The concept is a mining craft that has a ring of mining equipment on it, attached to a large engine sphere with cargopods surrounding it.
The vessel busts up larger asteroids and then hauls smaller ones into the ring, where it tears them apart for veins of ore.
These are very rough mockups of shapes that can fit the idea, while I learn the modeling software. Please keep that in mind.
Here's Ominer2
All but the two images in the top left are images from the bottom of the model, which is where most of the details are apparent. Please keep in mind that the ring is the lowest hanging portion of the model.
Some responses: Tenny, I understand where you're going with that. I'm not attempting to build a civilian industrial vessel that matches the military capital craft. The designs for fightercraft and capitals are quite divorced from one another, and the freighter takes a direction rather different than the capitals. My concept is to take the rounded nature of the clyde and compare it to the engine section on the largest ship, and make that engine sphere play a major role in the shape of this design.
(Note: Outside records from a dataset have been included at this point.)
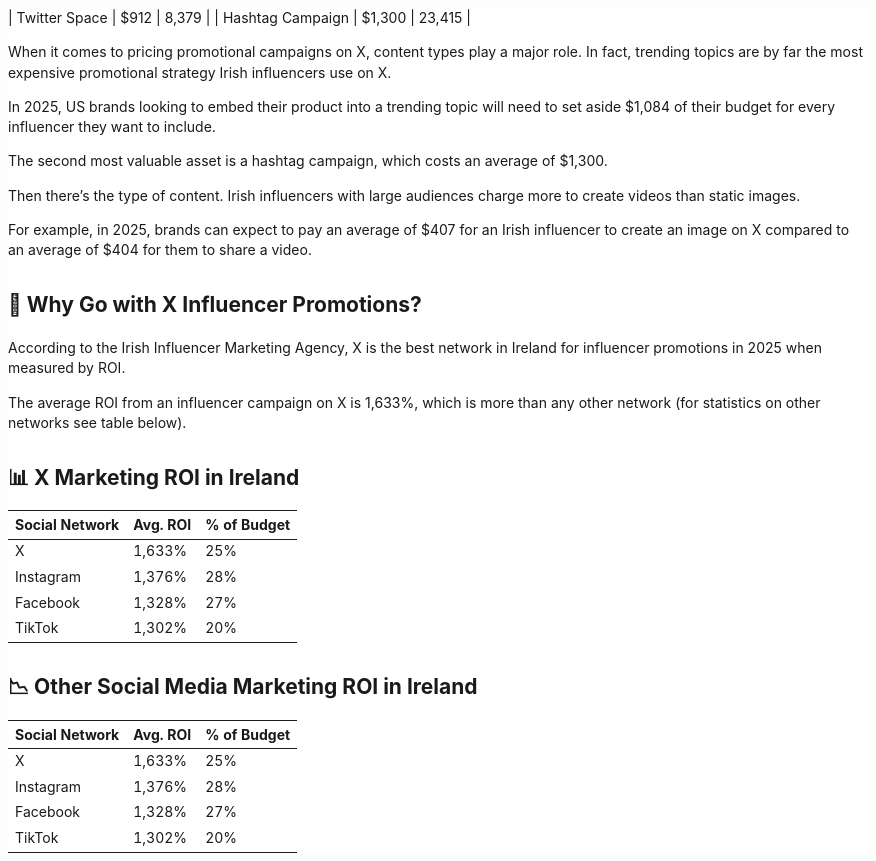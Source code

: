 | Twitter Space | $912 | 8,379 |
| Hashtag Campaign | $1,300 | 23,415 |

When it comes to pricing promotional campaigns on X, content types play a major role. In fact, trending topics are by far the most expensive promotional strategy Irish influencers use on X. 

In 2025, US brands looking to embed their product into a trending topic will need to set aside $1,084 of their budget for every influencer they want to include. 

The second most valuable asset is a hashtag campaign, which costs an average of $1,300. 

Then there’s the type of content. Irish influencers with large audiences charge more to create videos than static images. 

For example, in 2025, brands can expect to pay an average of $407 for an Irish influencer to create an image on X compared to an average of $404 for them to share a video.



## 📢 Why Go with X Influencer Promotions? 

According to the Irish Influencer Marketing Agency, X is the best network in Ireland for influencer promotions in 2025 when measured by ROI.

The average ROI from an influencer campaign on X is 1,633%, which is more than any other network (for statistics on other networks see table below). 


## 📊 X Marketing ROI in Ireland

| Social Network | Avg. ROI | % of Budget |
| ---------------- | ----------- | ---------------- |
| X | 1,633% | 25% |
| Instagram | 1,376% | 28% |
| Facebook | 1,328% | 27% |
| TikTok | 1,302% | 20% |




## 📉 Other Social Media Marketing ROI in Ireland

| Social Network | Avg. ROI | % of Budget |
| ---------------- | ----------- | ---------------- |
| X | 1,633% | 25% |
| Instagram | 1,376% | 28% |
| Facebook | 1,328% | 27% |
| TikTok | 1,302% | 20% |
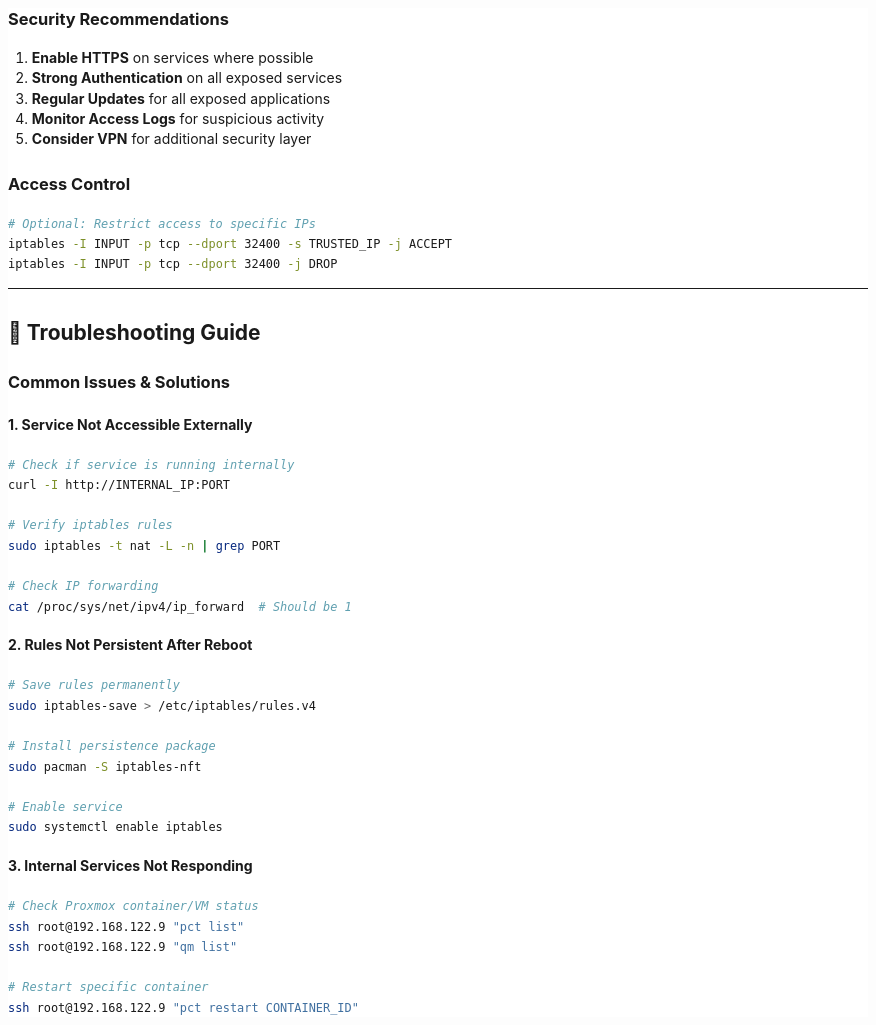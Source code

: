 ### **Security Recommendations**
1. **Enable HTTPS** on services where possible
2. **Strong Authentication** on all exposed services
3. **Regular Updates** for all exposed applications
4. **Monitor Access Logs** for suspicious activity
5. **Consider VPN** for additional security layer

### **Access Control**
```bash
# Optional: Restrict access to specific IPs
iptables -I INPUT -p tcp --dport 32400 -s TRUSTED_IP -j ACCEPT
iptables -I INPUT -p tcp --dport 32400 -j DROP
```

---

## 🚨 **Troubleshooting Guide**

### **Common Issues & Solutions**

#### **1. Service Not Accessible Externally**
```bash
# Check if service is running internally
curl -I http://INTERNAL_IP:PORT

# Verify iptables rules
sudo iptables -t nat -L -n | grep PORT

# Check IP forwarding
cat /proc/sys/net/ipv4/ip_forward  # Should be 1
```

#### **2. Rules Not Persistent After Reboot**
```bash
# Save rules permanently
sudo iptables-save > /etc/iptables/rules.v4

# Install persistence package
sudo pacman -S iptables-nft

# Enable service
sudo systemctl enable iptables
```

#### **3. Internal Services Not Responding**
```bash
# Check Proxmox container/VM status
ssh root@192.168.122.9 "pct list"
ssh root@192.168.122.9 "qm list"

# Restart specific container
ssh root@192.168.122.9 "pct restart CONTAINER_ID"
```
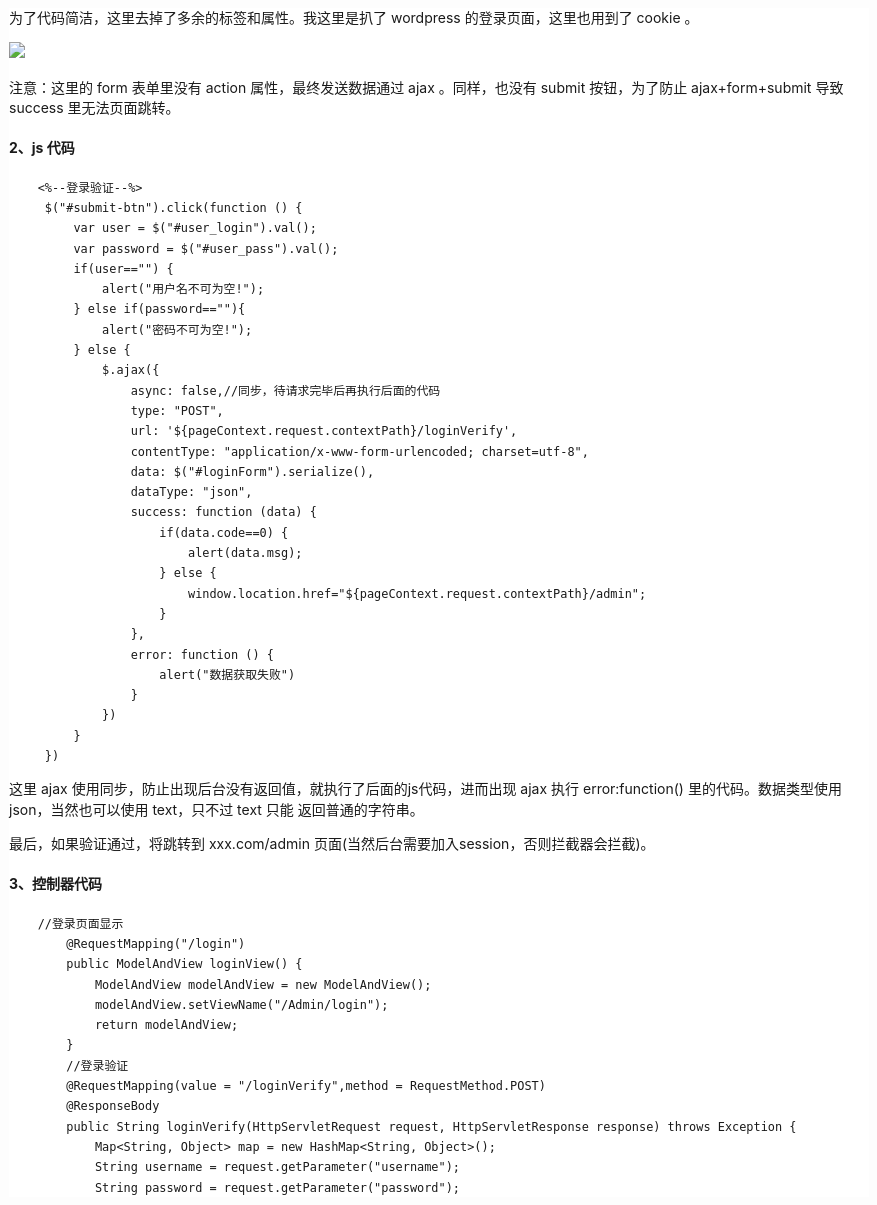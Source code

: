 为了代码简洁，这里去掉了多余的标签和属性。我这里是扒了 wordpress 的登录页面，这里也用到了 cookie 。

![](https://gitee.com/wjw0215/blog_gitalk/raw/master/2018-2-2-MapleBLog_nine/1.png)

注意：这里的 form 表单里没有 action 属性，最终发送数据通过 ajax 。同样，也没有 submit 按钮，为了防止 ajax+form+submit 导致 success 里无法页面跳转。

 

#### 2、js 代码

```
    <%--登录验证--%>
     $("#submit-btn").click(function () {
         var user = $("#user_login").val();
         var password = $("#user_pass").val();
         if(user=="") {
             alert("用户名不可为空!");
         } else if(password==""){
             alert("密码不可为空!");
         } else {
             $.ajax({
                 async: false,//同步，待请求完毕后再执行后面的代码
                 type: "POST",
                 url: '${pageContext.request.contextPath}/loginVerify',
                 contentType: "application/x-www-form-urlencoded; charset=utf-8",
                 data: $("#loginForm").serialize(),
                 dataType: "json",
                 success: function (data) {
                     if(data.code==0) {
                         alert(data.msg);
                     } else {
                         window.location.href="${pageContext.request.contextPath}/admin";
                     }
                 },
                 error: function () {
                     alert("数据获取失败")
                 }
             })
         }
     })
```

这里 ajax 使用同步，防止出现后台没有返回值，就执行了后面的js代码，进而出现 ajax 执行 error:function() 里的代码。数据类型使用 json，当然也可以使用 text，只不过 text 只能 返回普通的字符串。

最后，如果验证通过，将跳转到 xxx.com/admin 页面(当然后台需要加入session，否则拦截器会拦截)。

 

#### 3、控制器代码

```
    //登录页面显示
        @RequestMapping("/login")
        public ModelAndView loginView() {
            ModelAndView modelAndView = new ModelAndView();
            modelAndView.setViewName("/Admin/login");
            return modelAndView;
        }
        //登录验证
        @RequestMapping(value = "/loginVerify",method = RequestMethod.POST)
        @ResponseBody
        public String loginVerify(HttpServletRequest request, HttpServletResponse response) throws Exception {
            Map<String, Object> map = new HashMap<String, Object>();
            String username = request.getParameter("username");
            String password = request.getParameter("password");
```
To all the other people saying its too smooth for a human design, please go observe the smaller bretonian ships. They are very, very smooth, organic shapes, not like the rougher edged shapes of liberty. Often, where the armour extends out of the hull to form crisp edges is a dramatic design element of the bretonian line, where a large plate is cut with batwing curves.
Turkish: thanks a lot.
My feeling about this iteration is that it needs something on the top, but I don't know quite what. Something to sew the cargoboxes into the major hull...but there isn't really a major hull yet, and I'm not sold on the idea. Largely, I want the model to display that sphere in the middle (which is the engine) as a major design element. I may go out and oversize the engine even more in the next attempt, to the point that most of the ship's mass is in the sphere, as though they've taken a Dunkirk engine and built a few cargopods around it.
The thing chews into asteroids, that's a high energy pursuit, and I'm particularly taken with the idea of making this thing about the engines.
The ring itself I want to eventually carve batwing style, as I mentioned was a major design element above. The curves will face back, toward the hull, and a smooth, reasonably sharp edged ring will face forward. It should be as if someone took eight of the Clydesdale wings and attached them end to end to form a circle.
I'd love more comments on the design, concept, produced models, and progression. Thanks a lot for your comments to date.
My first thoughts are to try replacing the circular O with a hexagonal ring, much like the lower wings on the Bretonian destroyer. Bretonian design has a lot of curves in it, but they are usually on the chassis of the ship. I like the concept of the cargopods trailing behind it, but i'm not sure about the way they are arranged currently. I don't have any ideas where to move them right now, but i'd try fooling around with there position a bit. Also, I'd like to suggest making the engine a lot smaller, less ball shaped and putting a cone around the end of it.